Monday, 30 September 2013

Ravelstein – Saul Bellow (2000)


WINNER OF THE NOBEL PRIZE FOR LITERATURE

Saul Bellow’s Ravelstein was the Canadian author’s final novel before his death in 2004 and tribute to American philosopher and friend Allan Bloom author of The Closing Of The American Mind. Bellow taught alongside him at the University of Chicago.

On his friend Chick’s insistance, Abe Ravelstein has written a book based on his musings.   After the book becomes a number 1 best-seller, Abe finds himself a millionaire.

Much of Ravelstein consists Abe and Chick engaging in philosophy, politics and their favourite vaudevillian routines. Homosexual Abe, who we soon discover is dying of AIDS, asks Chick to write a biopic of his life as an atheist (and somewhat of a nihilist).  It is Abe’s passage to immortality.

Chick, though constantly teased about his “idealism” holds an unwavering admiration for Abe. Discussing death the best they can imagine is that there are “no more pictures.”

One may claim that Abe is elitist, but his raucous basketball parties – without irony, betray such claims while his lover Nikki defuses the accusations further through his obsessession of Bruce Lee films. Abe too unashamedly courts gossip and fame in his newly begun extravagant lifestyle. At 6ft 6 he's a giant physically as well as intellectually, a cult leader and matchmaker, Abe is as well, fragile and sensitive: human.

The second part of the novel jumps forward to six years after Abe’s death and chronicles Chick’s own brush with mortality, or as he puts it “rehearsal for death.” With the loss of the colourful Abe the book slightly staggers towards the end and occasionally loses rhythm but the mood of the (still) mourning Chick remains appropriate.

Ravelstein is insightful and wonderfully humane, exploring the typical Bellow themes: mortality, friendship and American-Judaism. Perhaps at first glance one may get the impression Ravelstein is a book about two cantankerous elderly gentlemen indulging in candid conversation- and it is, but it's also a loving tribute to a friend.

Saul Bellow


A human soul devoid of longing was a soul deformed, deprived of its highest good, sick unto death.”

Monday, 9 September 2013

Ghost World – Daniel Clowes (1993-1997)



Serialised in Daniel Clowe’s comic Eightball, Ghost World was released to (generally) positive critical acclaim. Since its 1997 release in graphic novel form it has amassed a large cult following and even spawned a credible movie adaptation.
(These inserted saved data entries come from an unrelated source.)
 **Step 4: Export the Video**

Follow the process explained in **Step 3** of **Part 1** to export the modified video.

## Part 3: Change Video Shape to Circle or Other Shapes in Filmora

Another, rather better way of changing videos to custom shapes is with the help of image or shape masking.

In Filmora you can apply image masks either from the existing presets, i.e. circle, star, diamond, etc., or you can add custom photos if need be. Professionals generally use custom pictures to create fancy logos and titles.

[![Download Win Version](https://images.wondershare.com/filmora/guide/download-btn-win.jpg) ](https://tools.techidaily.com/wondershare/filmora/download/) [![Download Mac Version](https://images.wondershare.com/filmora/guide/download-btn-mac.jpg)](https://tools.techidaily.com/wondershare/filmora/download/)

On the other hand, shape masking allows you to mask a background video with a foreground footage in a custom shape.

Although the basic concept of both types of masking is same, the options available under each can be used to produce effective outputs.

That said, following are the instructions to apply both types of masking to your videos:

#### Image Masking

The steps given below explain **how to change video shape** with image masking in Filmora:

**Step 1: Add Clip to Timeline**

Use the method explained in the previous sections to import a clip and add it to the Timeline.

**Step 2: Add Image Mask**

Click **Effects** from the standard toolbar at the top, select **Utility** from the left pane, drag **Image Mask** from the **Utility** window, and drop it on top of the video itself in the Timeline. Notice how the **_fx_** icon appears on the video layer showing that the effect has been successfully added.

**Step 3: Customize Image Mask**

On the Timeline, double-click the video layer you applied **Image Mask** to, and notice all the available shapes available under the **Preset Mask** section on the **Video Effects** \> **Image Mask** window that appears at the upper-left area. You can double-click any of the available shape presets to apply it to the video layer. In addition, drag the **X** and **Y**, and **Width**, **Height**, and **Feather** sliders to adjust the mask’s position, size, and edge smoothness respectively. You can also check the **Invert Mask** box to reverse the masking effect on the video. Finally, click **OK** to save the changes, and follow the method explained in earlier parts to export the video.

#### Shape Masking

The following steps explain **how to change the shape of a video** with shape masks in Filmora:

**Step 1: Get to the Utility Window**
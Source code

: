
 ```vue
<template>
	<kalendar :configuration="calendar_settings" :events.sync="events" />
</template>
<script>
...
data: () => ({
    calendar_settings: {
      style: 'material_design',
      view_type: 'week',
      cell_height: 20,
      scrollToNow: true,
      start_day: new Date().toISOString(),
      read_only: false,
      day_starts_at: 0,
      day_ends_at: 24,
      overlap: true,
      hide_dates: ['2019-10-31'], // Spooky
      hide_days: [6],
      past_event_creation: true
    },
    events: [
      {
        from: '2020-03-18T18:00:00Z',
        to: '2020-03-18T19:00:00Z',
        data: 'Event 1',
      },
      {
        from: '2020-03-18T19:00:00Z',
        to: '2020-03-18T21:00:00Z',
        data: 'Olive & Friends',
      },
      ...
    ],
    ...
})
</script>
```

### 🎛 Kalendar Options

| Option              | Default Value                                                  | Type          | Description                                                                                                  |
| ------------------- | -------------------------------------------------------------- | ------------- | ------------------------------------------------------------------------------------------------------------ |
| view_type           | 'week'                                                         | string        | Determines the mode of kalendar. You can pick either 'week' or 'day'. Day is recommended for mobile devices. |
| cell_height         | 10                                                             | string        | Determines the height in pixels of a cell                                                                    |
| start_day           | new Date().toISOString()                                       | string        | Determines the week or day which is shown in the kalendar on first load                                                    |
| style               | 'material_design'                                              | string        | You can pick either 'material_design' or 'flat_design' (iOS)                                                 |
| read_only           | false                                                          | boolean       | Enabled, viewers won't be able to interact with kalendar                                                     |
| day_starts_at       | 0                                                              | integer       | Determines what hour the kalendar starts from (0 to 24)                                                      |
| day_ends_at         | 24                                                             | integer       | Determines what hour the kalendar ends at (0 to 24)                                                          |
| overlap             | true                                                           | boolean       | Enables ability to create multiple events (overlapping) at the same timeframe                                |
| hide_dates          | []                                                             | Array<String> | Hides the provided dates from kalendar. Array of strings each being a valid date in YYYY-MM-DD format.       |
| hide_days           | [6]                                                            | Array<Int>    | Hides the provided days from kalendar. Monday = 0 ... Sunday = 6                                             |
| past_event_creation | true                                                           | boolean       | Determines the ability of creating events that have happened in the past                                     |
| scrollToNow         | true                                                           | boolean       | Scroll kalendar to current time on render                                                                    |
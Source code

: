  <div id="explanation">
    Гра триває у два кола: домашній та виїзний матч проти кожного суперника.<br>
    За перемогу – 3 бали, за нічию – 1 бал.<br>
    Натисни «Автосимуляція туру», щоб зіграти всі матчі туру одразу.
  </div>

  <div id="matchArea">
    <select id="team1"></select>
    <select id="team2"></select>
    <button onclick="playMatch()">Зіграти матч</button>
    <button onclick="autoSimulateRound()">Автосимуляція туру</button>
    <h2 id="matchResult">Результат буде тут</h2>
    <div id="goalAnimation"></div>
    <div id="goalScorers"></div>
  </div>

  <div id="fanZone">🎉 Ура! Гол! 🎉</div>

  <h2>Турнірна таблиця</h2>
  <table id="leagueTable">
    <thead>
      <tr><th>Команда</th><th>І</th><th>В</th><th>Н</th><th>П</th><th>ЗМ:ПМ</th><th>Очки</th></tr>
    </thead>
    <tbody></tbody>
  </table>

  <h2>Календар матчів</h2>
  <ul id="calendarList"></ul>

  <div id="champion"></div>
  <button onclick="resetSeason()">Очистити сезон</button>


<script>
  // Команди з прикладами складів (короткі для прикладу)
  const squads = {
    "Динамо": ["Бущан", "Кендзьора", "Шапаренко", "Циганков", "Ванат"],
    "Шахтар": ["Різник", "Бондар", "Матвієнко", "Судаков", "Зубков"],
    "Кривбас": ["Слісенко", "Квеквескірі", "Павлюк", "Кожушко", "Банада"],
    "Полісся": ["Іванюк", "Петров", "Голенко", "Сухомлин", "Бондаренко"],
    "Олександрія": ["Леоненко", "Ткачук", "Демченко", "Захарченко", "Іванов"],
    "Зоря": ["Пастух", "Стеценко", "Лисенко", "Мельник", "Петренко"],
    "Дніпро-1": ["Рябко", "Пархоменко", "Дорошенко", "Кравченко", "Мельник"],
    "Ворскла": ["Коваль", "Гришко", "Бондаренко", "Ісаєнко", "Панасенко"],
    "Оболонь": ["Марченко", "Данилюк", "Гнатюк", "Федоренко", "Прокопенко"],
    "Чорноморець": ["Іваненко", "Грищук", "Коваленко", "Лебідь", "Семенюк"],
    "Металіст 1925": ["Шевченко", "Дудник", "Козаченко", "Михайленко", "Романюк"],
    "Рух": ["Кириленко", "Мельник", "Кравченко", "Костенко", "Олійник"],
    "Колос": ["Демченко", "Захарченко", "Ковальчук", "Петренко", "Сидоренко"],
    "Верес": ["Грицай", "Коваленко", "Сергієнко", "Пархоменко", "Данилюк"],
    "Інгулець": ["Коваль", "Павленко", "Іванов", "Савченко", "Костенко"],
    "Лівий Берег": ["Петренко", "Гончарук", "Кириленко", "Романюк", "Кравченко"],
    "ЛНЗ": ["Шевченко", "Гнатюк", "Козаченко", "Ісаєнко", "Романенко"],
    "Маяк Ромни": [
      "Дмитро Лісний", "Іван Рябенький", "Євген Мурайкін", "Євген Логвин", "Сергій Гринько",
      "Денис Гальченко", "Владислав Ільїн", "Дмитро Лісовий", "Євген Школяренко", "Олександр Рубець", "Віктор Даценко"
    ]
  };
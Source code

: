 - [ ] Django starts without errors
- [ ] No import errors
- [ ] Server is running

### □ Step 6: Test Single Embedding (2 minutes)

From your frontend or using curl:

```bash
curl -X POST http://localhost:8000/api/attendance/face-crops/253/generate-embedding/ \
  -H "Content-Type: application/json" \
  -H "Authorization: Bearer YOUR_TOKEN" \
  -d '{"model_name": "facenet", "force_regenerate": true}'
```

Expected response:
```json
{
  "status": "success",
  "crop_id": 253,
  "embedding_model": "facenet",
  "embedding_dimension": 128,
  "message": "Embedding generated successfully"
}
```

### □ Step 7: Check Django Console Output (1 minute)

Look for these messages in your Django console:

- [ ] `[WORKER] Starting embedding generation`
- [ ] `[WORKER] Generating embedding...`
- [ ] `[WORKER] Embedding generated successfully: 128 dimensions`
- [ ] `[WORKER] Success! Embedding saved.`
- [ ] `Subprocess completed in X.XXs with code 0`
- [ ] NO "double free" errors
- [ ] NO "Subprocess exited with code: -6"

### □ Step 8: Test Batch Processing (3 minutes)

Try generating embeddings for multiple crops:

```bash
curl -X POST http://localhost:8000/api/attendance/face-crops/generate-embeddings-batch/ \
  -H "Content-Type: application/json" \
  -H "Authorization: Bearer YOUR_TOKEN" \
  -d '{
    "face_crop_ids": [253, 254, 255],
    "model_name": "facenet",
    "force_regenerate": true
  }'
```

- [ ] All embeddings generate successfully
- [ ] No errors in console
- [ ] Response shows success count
The novel revolves around the lives of two inseparable, pseudo-intellectual misfits Enid Coleslaw and Rebecca Doppelmayer who have just graduated from high-school. Embracing and mocking the ‘weirdos’ and ‘freaks’ in equal measure they refuse any participation in the conventional and find popular culture passe.



Enid and Rebecca play merciless pranks on the unwitting whilst teasing their secret crush Josh relentlessly. As the story progresses the girls come to realise that maintaining a relationship so intense and intimate into adulthood isn’t possible. Macabre and occasionally misanthropic, Ghost World is darker and more complex than a typical coming-of-age narrative.

The dialogue between the girls in particular is convincing and their cynical teen angst never descends into cliché. Clowes’ says: “I still think in the syntaxes of an inarticulate teenager and that apparently the leap to a female version is not so distant.”


Daniel Clowes self portrait
Daniel Clowes is not just an incredibly talented artist, he is also a skilful story teller and his witty observations of American subcultures stand him apart in his field.

Certainly Ghost World deserves to be thought of within the context of other great modern novels (graphic or otherwise) – indeed this is literature that is emotional, evocative and socially relevant with a heartbreaking yet poignant ending.